The question has been raised whether Nietzsche intends eternal recurrence to be like a categorical imperative. The obvious objection to understanding eternal recurrence as like a categorical imperative is that for a categorical imperative to make any sense, for moral obligation to make any sense, it must be possible for individuals to change themselves. And Nietzsche denies that individuals can change themselves. Magnus thinks the determinism “implicit in the doctine of the eternal recurrence of the same renders any imperative impotent…. How can one will what must happen in any case?” At the other end of the spectrum, those who do hold that eternal recurrence is like a categorical imperative, for their part, tend to ignore or deny the determinism involved in eternal recurrence. This article explores the extent to which it can be claimed that eternal recurrence is like a categorical imperative without downplaying Nietzsche's dterminism.
Kain, P. J. "Eternal Recurrence and the Categorical Imperative," The Southern Journal of Philosophy, 45 (2007): 105-116.

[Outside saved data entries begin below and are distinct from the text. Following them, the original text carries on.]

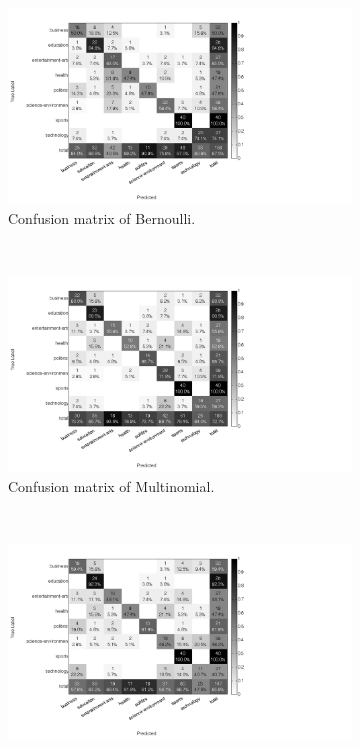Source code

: \renewcommand{\figwidth}{0.43\textwidth}
\begin{figure}[H]
	\centering
	\begin{subfigure}[b]{\figwidth}
		\includegraphics[width=\textwidth,trim=0 0 350 0, clip]{img/Bernou_percentile_5_count.png}
		\caption{Confusion matrix of Bernoulli.}
		\label{fig:confmat-be}
	\end{subfigure}
	~
	\begin{subfigure}[b]{\figwidth}
		\includegraphics[width=\textwidth,trim=0 0 350 0, clip]{img/Multinomial_percentile_5_count.png}
		\caption{Confusion matrix of Multinomial.}
		\label{fig:confmat-mn}
	\end{subfigure}
	\\
	\begin{subfigure}[b]{\figwidth}
		\includegraphics[width=\textwidth,trim=0 0 350 0, clip]{img/RandomForest_percentile_5_count.png}

\end{subfigure}
\end{figure}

This is the peer reviewed version of the following article: Kain, P. J. "Eternal Recurrence and the Categorical Imperative," The Southern Journal of Philosophy, 45 (2007): 105-116., which has been published in final form at http://doi.org/10.1111/j.2041-6962.2007.tb00044.x. This article may be used for non-commercial purposes in accordance With Wiley Terms and Conditions for self-archiving.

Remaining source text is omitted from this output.